*** THE DATA Section Begins ***
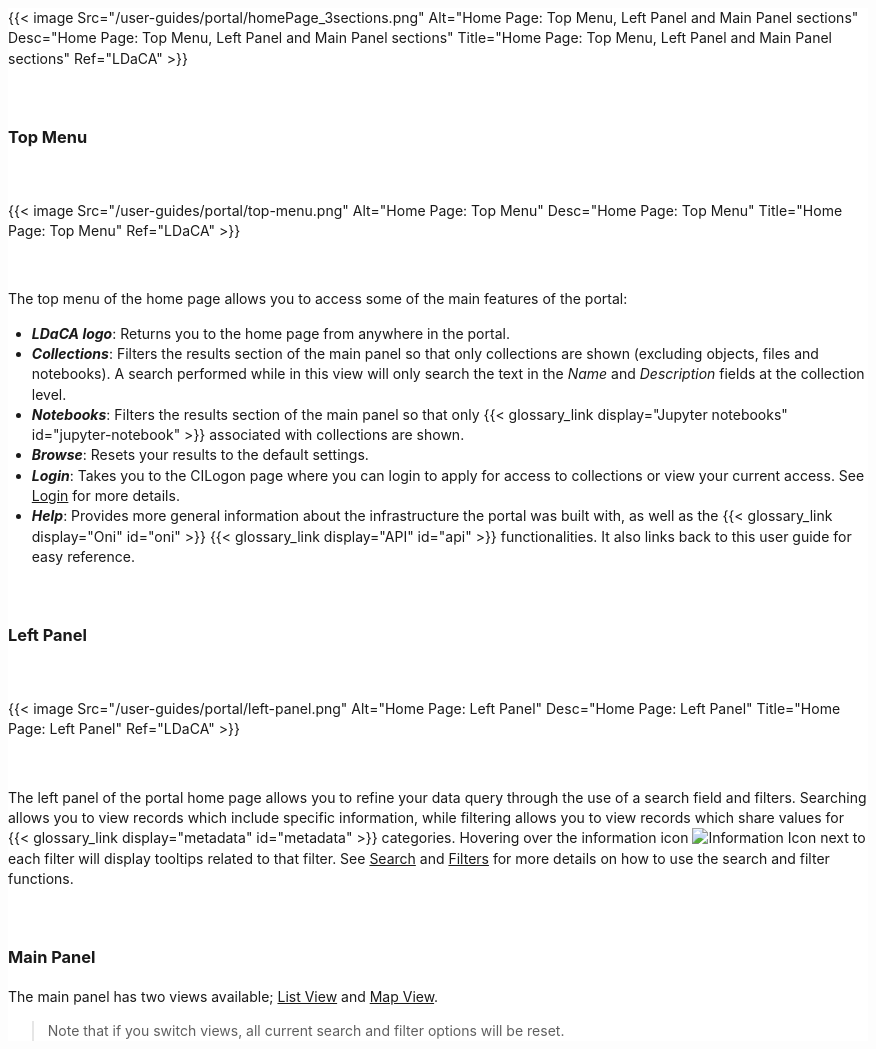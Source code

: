 {{< image Src="/user-guides/portal/homePage_3sections.png" Alt="Home Page: Top Menu, Left Panel and Main Panel sections" Desc="Home Page: Top Menu, Left Panel and Main Panel sections" Title="Home Page: Top Menu, Left Panel and Main Panel sections" Ref="LDaCA" >}}

<br>

### Top Menu

<br>

{{< image Src="/user-guides/portal/top-menu.png" Alt="Home Page: Top Menu" Desc="Home Page: Top Menu" Title="Home Page: Top Menu" Ref="LDaCA" >}}

<br>

The top menu of the home page allows you to access some of the main features of the portal:

- **_LDaCA logo_**: Returns you to the home page from anywhere in the portal.
- **_Collections_**: Filters the results section of the main panel so that only collections are shown (excluding objects, files and notebooks). A search performed while in this view will only search the text in the _Name_ and _Description_ fields at the collection level.
- **_Notebooks_**: Filters the results section of the main panel so that only {{< glossary_link display="Jupyter notebooks" id="jupyter-notebook" >}} associated with collections are shown.
- **_Browse_**: Resets your results to the default settings.
- **_Login_**: Takes you to the CILogon page where you can login to apply for access to collections or view your current access. See [Login](/resources/user-guides/portal/login/) for more details.
- **_Help_**: Provides more general information about the infrastructure the portal was built with, as well as the {{< glossary_link display="Oni" id="oni" >}} {{< glossary_link display="API" id="api" >}} functionalities. It also links back to this user guide for easy reference.

<br>

### Left Panel

<br>

{{< image Src="/user-guides/portal/left-panel.png" Alt="Home Page: Left Panel" Desc="Home Page: Left Panel" Title="Home Page: Left Panel" Ref="LDaCA" >}}

<br>

The left panel of the portal home page allows you to refine your data query through the use of a search field and filters. Searching allows you to view records which include specific information, while filtering allows you to view records which share values for {{< glossary_link display="metadata" id="metadata" >}} categories. Hovering over the information icon ![Information Icon](/user-guides/portal/information.png) next to each filter will display tooltips related to that filter. See [Search](/resources/user-guides/portal/search/) and [Filters](/resources/user-guides/portal/filters/) for more details on how to use the search and filter functions.

<br>

### Main Panel

The main panel has two views available; [List View](#list-view) and [Map View](#map-view).

> Note that if you switch views, all current search and filter options will be reset.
*** THE DATA Section Ends ***
### YOUR ASSIGNMENT
An exact transcript of the listing is needed, free of pictures.

### RESPONSE BOX
Source code

: {{< image Src="/user-guides/portal/homePage_3sections.png" Alt="Home Page: Top Menu, Left Panel and Main Panel sections" Desc="Home Page: Top Menu, Left Panel and Main Panel sections" Title="Home Page: Top Menu, Left Panel and Main Panel sections" Ref="LDaCA" >}}

<br>

### Top Menu

<br>

{{< image Src="/user-guides/portal/top-menu.png" Alt="Home Page: Top Menu" Desc="Home Page: Top Menu" Title="Home Page: Top Menu" Ref="LDaCA" >}}

<br>

The top menu of the home page allows you to access some of the main features of the portal:

- **_LDaCA logo_**: Returns you to the home page from anywhere in the portal.
- **_Collections_**: Filters the results section of the main panel so that only collections are shown (excluding objects, files and notebooks). A search performed while in this view will only search the text in the _Name_ and _Description_ fields at the collection level.
- **_Notebooks_**: Filters the results section of the main panel so that only {{< glossary_link display="Jupyter notebooks" id="jupyter-notebook" >}} associated with collections are shown.
- **_Browse_**: Resets your results to the default settings.
- **_Login_**: Takes you to the CILogon page where you can login to apply for access to collections or view your current access. See [Login](/resources/user-guides/portal/login/) for more details.
- **_Help_**: Provides more general information about the infrastructure the portal was built with, as well as the {{< glossary_link display="Oni" id="oni" >}} {{< glossary_link display="API" id="api" >}} functionalities. It also links back to this user guide for easy reference.

<br>

### Left Panel

<br>

{{< image Src="/user-guides/portal/left-panel.png" Alt="Home Page: Left Panel" Desc="Home Page: Left Panel" Title="Home Page: Left Panel" Ref="LDaCA" >}}

<br>

The left panel of the portal home page allows you to refine your data query through the use of a search field and filters. Searching allows you to view records which include specific information, while filtering allows you to view records which share values for {{< glossary_link display="metadata" id="metadata" >}} categories. Hovering over the information icon ![Information Icon](/user-guides/portal/information.png) next to each filter will display tooltips related to that filter. See [Search](/resources/user-guides/portal/search/) and [Filters](/resources/user-guides/portal/filters/) for more details on how to use the search and filter functions.

<br>

### Main Panel

The main panel has two views available; [List View](#list-view) and [Map View](#map-view).

> Note that if you switch views, all current search and filter options will be reset.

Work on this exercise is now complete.